Wednesday, September 14, 2011

The importance of having a plan B

This is not about birth control. I've spent the day editing my research statement. This is about my job hunt.

Over the last several weeks I've been trying to put my finger on why this job hunt feels a lot more high stakes than the last one. Well, okay, there are the obvious facts:
  1. Epsilon
  2. Single city restriction
  3. The reality of the world wide depression hadn't fully sunk into the budgetary conciousness of a lot of universities last time around.
But I think it's more than that. Last time, during my bleaker moments, I would run around the house doing dishes singing "I don't need a job. Not a jobby jobby jo-ob!" I don't mean to say that I was up beat and hopeful during the process, there was plenty of insecurity and nail biting going  around, but I was coping.

I think a key part of that had to do with the fact that I had a "plan B." At that point in my life, I was spending a significant portion of my week working with highschool drop outs who wanted to get their GEDs. I felt confident that if I couldn't find an academic position, I'd be able to get an emergency certification and teach highschool, and possibly be enough of a disciplinarian in that setting to make a difference in some students' lives.

I don't have the certainty now. Whether it is because I have not been able to spend the time these last 2 years developing those skills/making those contacts, or because I've fallen more deeply in love with my research and don't want to leave it, or because I don't know what teaching would look like in country X (where my partner has a job) I don't have a plan B.
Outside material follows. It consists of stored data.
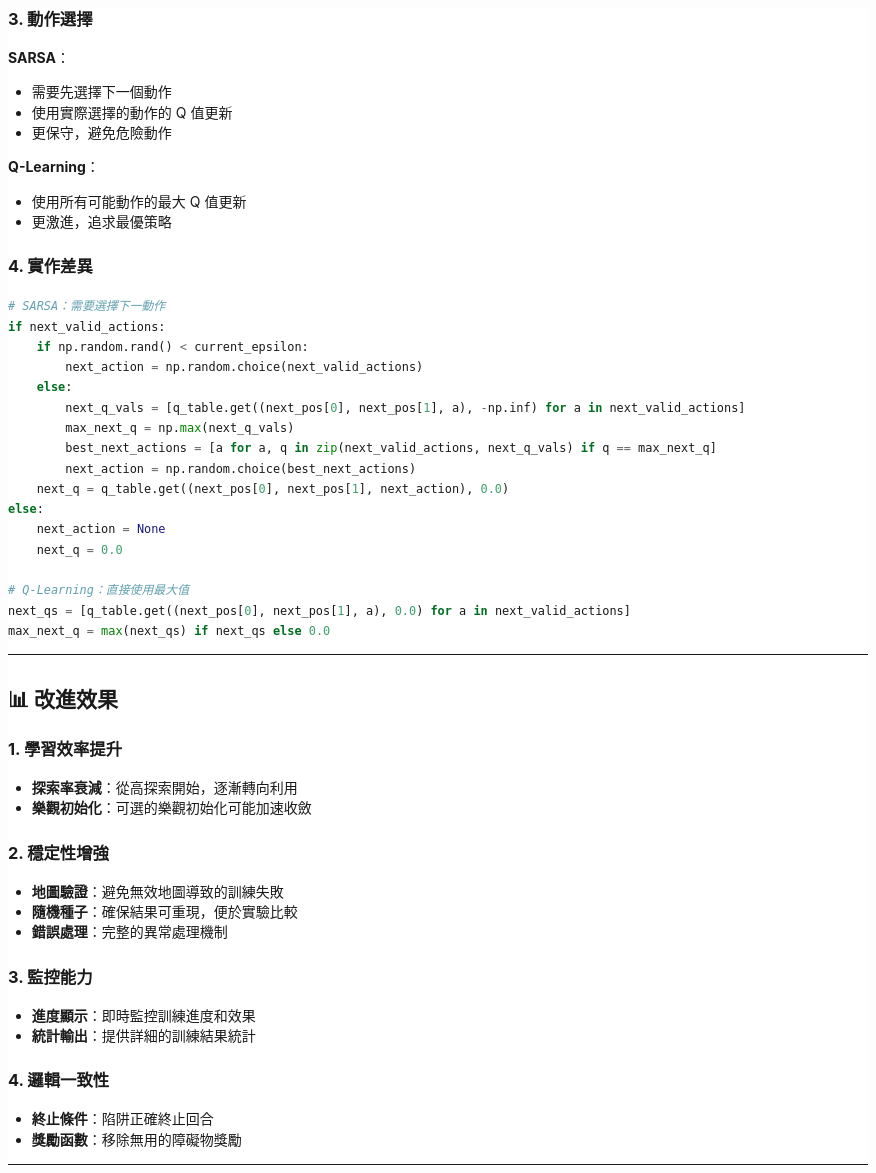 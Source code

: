 ### 3. 動作選擇
**SARSA**：
- 需要先選擇下一個動作
- 使用實際選擇的動作的 Q 值更新
- 更保守，避免危險動作

**Q-Learning**：
- 使用所有可能動作的最大 Q 值更新
- 更激進，追求最優策略

### 4. 實作差異
```python
# SARSA：需要選擇下一動作
if next_valid_actions:
    if np.random.rand() < current_epsilon:
        next_action = np.random.choice(next_valid_actions)
    else:
        next_q_vals = [q_table.get((next_pos[0], next_pos[1], a), -np.inf) for a in next_valid_actions]
        max_next_q = np.max(next_q_vals)
        best_next_actions = [a for a, q in zip(next_valid_actions, next_q_vals) if q == max_next_q]
        next_action = np.random.choice(best_next_actions)
    next_q = q_table.get((next_pos[0], next_pos[1], next_action), 0.0)
else:
    next_action = None
    next_q = 0.0

# Q-Learning：直接使用最大值
next_qs = [q_table.get((next_pos[0], next_pos[1], a), 0.0) for a in next_valid_actions]
max_next_q = max(next_qs) if next_qs else 0.0
```

---

## 📊 改進效果

### 1. 學習效率提升
- **探索率衰減**：從高探索開始，逐漸轉向利用
- **樂觀初始化**：可選的樂觀初始化可能加速收斂

### 2. 穩定性增強
- **地圖驗證**：避免無效地圖導致的訓練失敗
- **隨機種子**：確保結果可重現，便於實驗比較
- **錯誤處理**：完整的異常處理機制

### 3. 監控能力
- **進度顯示**：即時監控訓練進度和效果
- **統計輸出**：提供詳細的訓練結果統計

### 4. 邏輯一致性
- **終止條件**：陷阱正確終止回合
- **獎勵函數**：移除無用的障礙物獎勵

---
So, if you would care to share, those of you who have left your country to find a job, or who have trailed their spouses to a foreign country, how did you cope with the terror of possibly "not making it" in your newly adopted home? Was it scary for you, or was it a grand adventure, or somewhere in the middle?Did you have a "plan B"?

1 comment:

  1. I've moved between countries at least 3 times (depending how you count postdocs it could be several more) but I always got the job/fellowship first, and then decided to move with it. My husband did some trailing, including having to find a postdoc in the city that had hired me, upon arrival. It was scary. The thing that helped was knowing beforehand that there would be many options. For the culture shock, I recommend getting friends going through a similar situation, arriving from outside to the same place. They don't have to come from the same place as you, they only need to be as outsider as you are.